Além do turismo de negócios e de lazer, temos destinos com vocações ecológicas, esportivas e culturais. Quem diria, por exemplo, que o Piauí abriga a maior concentração de pinturas rupestres do Brasil e das Américas? Pois o Parque Nacional Serra da Capivara, patrimônio mundial pela Unesco, possui mais de 30 mil pinturas rupestres, algumas datando de até 12 mil anos. E ainda temos os Lençóis Maranhenses, a Amazônia, as Cataratas de Iguaçu, o Rio de Janeiro e o Instituto Inhotim, um dos maiores museus de arte contemporânea ao ar livre do mundo, localizado em Brumadinho, Minas Gerais, onde, por sinal e não por coincidência, será inaugurado em dezembro próximo a terceira unidade do Clara Resorts, o Clara Arte.

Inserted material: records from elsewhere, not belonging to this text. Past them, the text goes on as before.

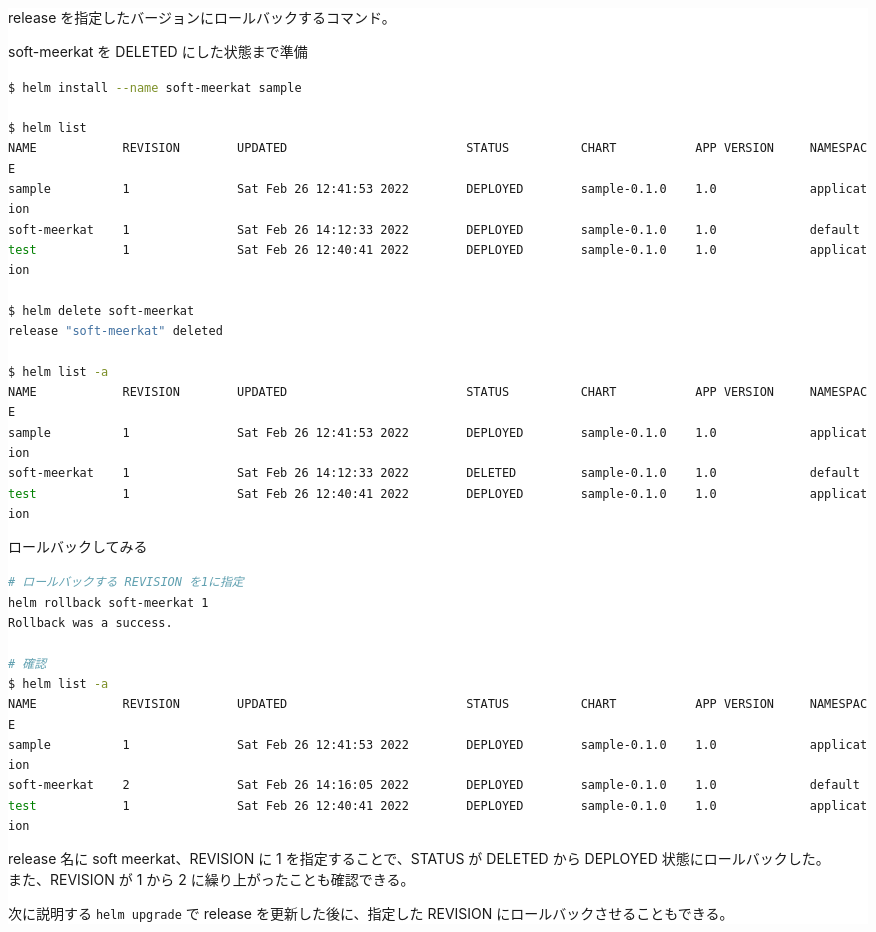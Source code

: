 release を指定したバージョンにロールバックするコマンド。

soft-meerkat を DELETED にした状態まで準備

```sh
$ helm install --name soft-meerkat sample

$ helm list
NAME            REVISION        UPDATED                         STATUS          CHART           APP VERSION     NAMESPACE
sample          1               Sat Feb 26 12:41:53 2022        DEPLOYED        sample-0.1.0    1.0             application
soft-meerkat    1               Sat Feb 26 14:12:33 2022        DEPLOYED        sample-0.1.0    1.0             default
test            1               Sat Feb 26 12:40:41 2022        DEPLOYED        sample-0.1.0    1.0             application

$ helm delete soft-meerkat
release "soft-meerkat" deleted

$ helm list -a
NAME            REVISION        UPDATED                         STATUS          CHART           APP VERSION     NAMESPACE
sample          1               Sat Feb 26 12:41:53 2022        DEPLOYED        sample-0.1.0    1.0             application
soft-meerkat    1               Sat Feb 26 14:12:33 2022        DELETED         sample-0.1.0    1.0             default
test            1               Sat Feb 26 12:40:41 2022        DEPLOYED        sample-0.1.0    1.0             application
```

ロールバックしてみる

```sh
# ロールバックする REVISION を1に指定
helm rollback soft-meerkat 1
Rollback was a success.

# 確認
$ helm list -a
NAME            REVISION        UPDATED                         STATUS          CHART           APP VERSION     NAMESPACE
sample          1               Sat Feb 26 12:41:53 2022        DEPLOYED        sample-0.1.0    1.0             application
soft-meerkat    2               Sat Feb 26 14:16:05 2022        DEPLOYED        sample-0.1.0    1.0             default
test            1               Sat Feb 26 12:40:41 2022        DEPLOYED        sample-0.1.0    1.0             application
```

release 名に soft meerkat、REVISION に 1 を指定することで、STATUS が DELETED から DEPLOYED 状態にロールバックした。  
また、REVISION が 1 から 2 に繰り上がったことも確認できる。

次に説明する `helm upgrade` で release を更新した後に、指定した REVISION にロールバックさせることもできる。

Esses e outros destinos têm potencial de atrair mais turistas brasileiros e também de outros países. Apesar de o Ministério do Turismo ter recentemente comemorado o montante de 4,9 milhões de turistas estrangeiros entre janeiro e setembro deste ano, um aumento de 12% em relação ao mesmo período de 2023, o Brasil no ano passado foi o 5º no ranking dos países latino-americanos, segundo a Organização Mundial do Turismo (OMT), com 3,63 milhões de visitantes, ficando atrás da Argentina (4º), Colômbia (3º), República Dominicana (2º) e México, o primeira na lista com impressionantes 38,33 milhões de turistas.

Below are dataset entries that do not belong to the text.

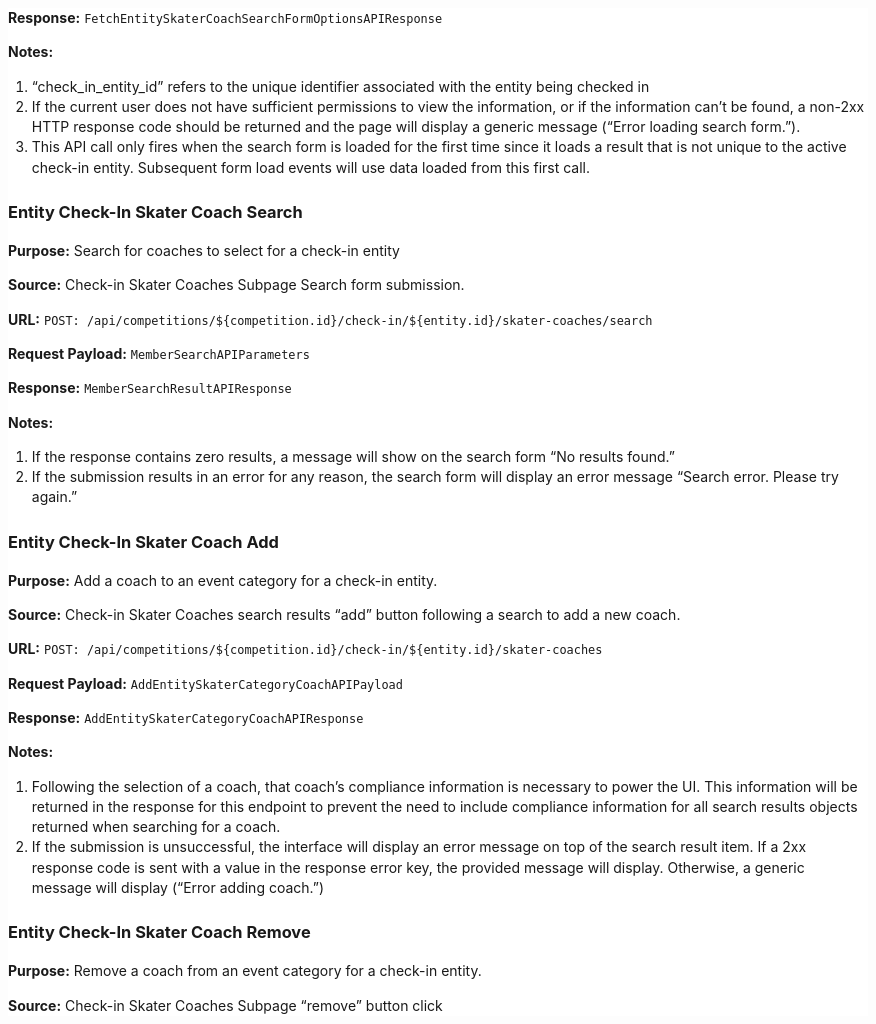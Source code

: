 **Response:** `FetchEntitySkaterCoachSearchFormOptionsAPIResponse`

**Notes:**

1. “check_in_entity_id” refers to the unique identifier associated with the entity being checked in
1. If the current user does not have sufficient permissions to view the information, or if the information can’t be found, a non-2xx HTTP response code should be returned and the page will display a generic message (“Error loading search form.”).
1. This API call only fires when the search form is loaded for the first time since it loads a result that is not unique to the active check-in entity. Subsequent form load events will use data loaded from this first call.

### Entity Check-In Skater Coach Search

**Purpose:** Search for coaches to select for a check-in entity

**Source:** Check-in Skater Coaches Subpage Search form submission.

**URL:** `POST: /api/competitions/${competition.id}/check-in/${entity.id}/skater-coaches/search`

**Request Payload:** `MemberSearchAPIParameters`

**Response:** `MemberSearchResultAPIResponse`

**Notes:**

1. If the response contains zero results, a message will show on the search form “No results found.”
1. If the submission results in an error for any reason, the search form will display an error message “Search error. Please try again.”

### Entity Check-In Skater Coach Add

**Purpose:** Add a coach to an event category for a check-in entity.

**Source:** Check-in Skater Coaches search results “add” button following a search to add a new coach.

**URL:** `POST: /api/competitions/${competition.id}/check-in/${entity.id}/skater-coaches`

**Request Payload:** `AddEntitySkaterCategoryCoachAPIPayload`

**Response:** `AddEntitySkaterCategoryCoachAPIResponse`

**Notes:**

1. Following the selection of a coach, that coach’s compliance information is necessary to power the UI. This information will be returned in the response for this endpoint to prevent the need to include compliance information for all search results objects returned when searching for a coach.
1. If the submission is unsuccessful, the interface will display an error message on top of the search result item. If a 2xx response code is sent with a value in the response error key, the provided message will display. Otherwise, a generic message will display (“Error adding coach.”)

### Entity Check-In Skater Coach Remove

**Purpose:** Remove a coach from an event category for a check-in entity.

**Source:** Check-in Skater Coaches Subpage “remove” button click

Na esteira da moeda nacional desvalorizada, o Brasil pode e deve impulsionar o turismo estrangeiro.Porém, há lições de casa a serem feitas – e com urgência! Uma delas é a segurança e as atuais notícias não são animadoras: nosso país, que apareceu na 15ª posição no ano passado, acaba de cair para a 36ª no ranking elaborado pela empresa de seguros de viagem Berkshire Hathaway. Outra lição são os entraves burocráticos para concessão de vistos e, principalmente, o fim da obrigatoriedade deles para cidadãos dos EUA. E uma terceira, que exige realmente um programa intenso de aulas, se refere à barreira da língua, com o intuito de superarmos o costumeiro monolinguismo da população, mas principalmente da mão de obra na cadeia produtiva do turismo.

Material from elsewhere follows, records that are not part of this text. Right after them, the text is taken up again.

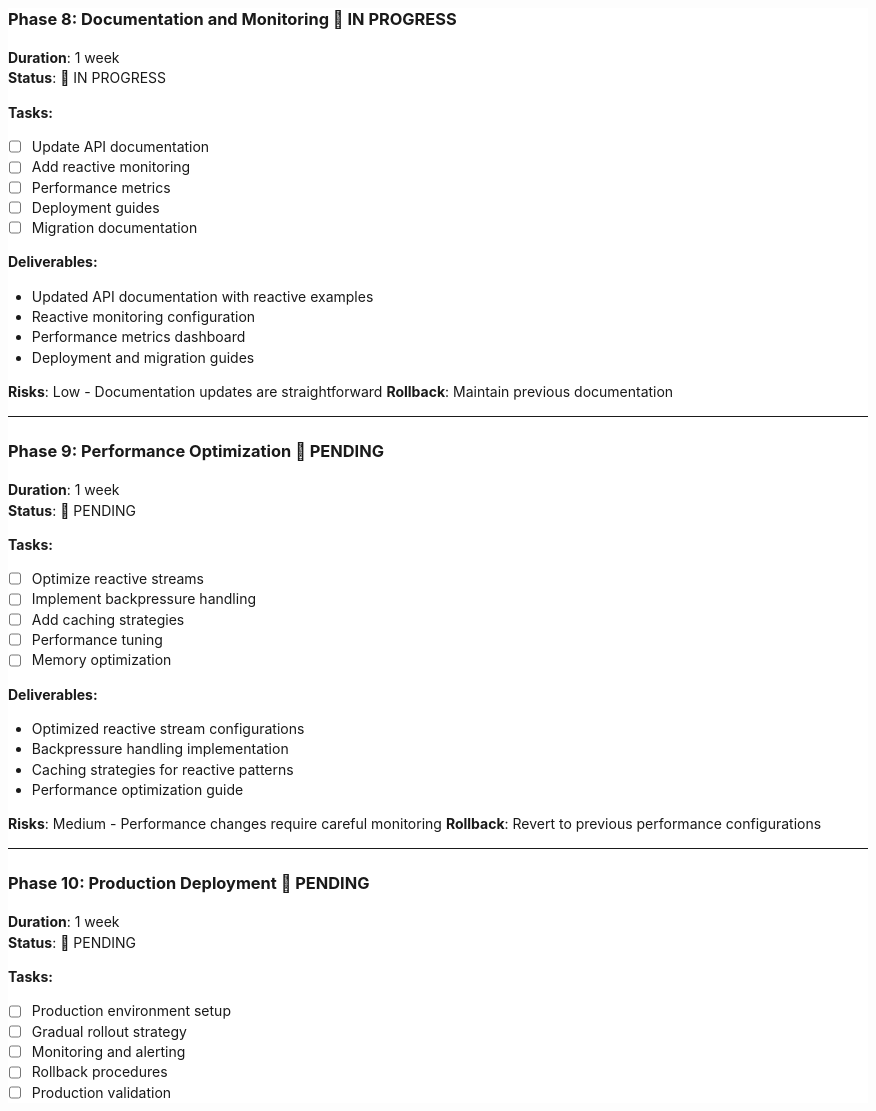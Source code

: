 ### Phase 8: Documentation and Monitoring 🔄 IN PROGRESS
**Duration**: 1 week  
**Status**: 🔄 IN PROGRESS

**Tasks:**
- [ ] Update API documentation
- [ ] Add reactive monitoring
- [ ] Performance metrics
- [ ] Deployment guides
- [ ] Migration documentation

**Deliverables:**
- Updated API documentation with reactive examples
- Reactive monitoring configuration
- Performance metrics dashboard
- Deployment and migration guides

**Risks**: Low - Documentation updates are straightforward
**Rollback**: Maintain previous documentation

---

### Phase 9: Performance Optimization 🔄 PENDING
**Duration**: 1 week  
**Status**: 🔄 PENDING

**Tasks:**
- [ ] Optimize reactive streams
- [ ] Implement backpressure handling
- [ ] Add caching strategies
- [ ] Performance tuning
- [ ] Memory optimization

**Deliverables:**
- Optimized reactive stream configurations
- Backpressure handling implementation
- Caching strategies for reactive patterns
- Performance optimization guide

**Risks**: Medium - Performance changes require careful monitoring
**Rollback**: Revert to previous performance configurations

---

### Phase 10: Production Deployment 🔄 PENDING
**Duration**: 1 week  
**Status**: 🔄 PENDING

**Tasks:**
- [ ] Production environment setup
- [ ] Gradual rollout strategy
- [ ] Monitoring and alerting
- [ ] Rollback procedures
- [ ] Production validation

Sabemos que o que falta ao Brasil nesses três quesitos acima, nos sobra em hospitalidade, alegria, sabores e cultura, seja ela na música, dança, moda, design, arquitetura e artesanato. São todas elas manifestações de nossa gente, gente que por si só é uma atração turística e compõe as belezas imateriais deste país. E não é preciso ser estrangeiro para descobrir isso; um brasileiro também (re)descobre o Brasil e a si mesmo ao conhecer mais profundamente sua própria terra e seus conterrâneos. Por essas e outras, com Dólar e Euro supervalorizados ou não, é a hora e a vez do turismo no Brasil.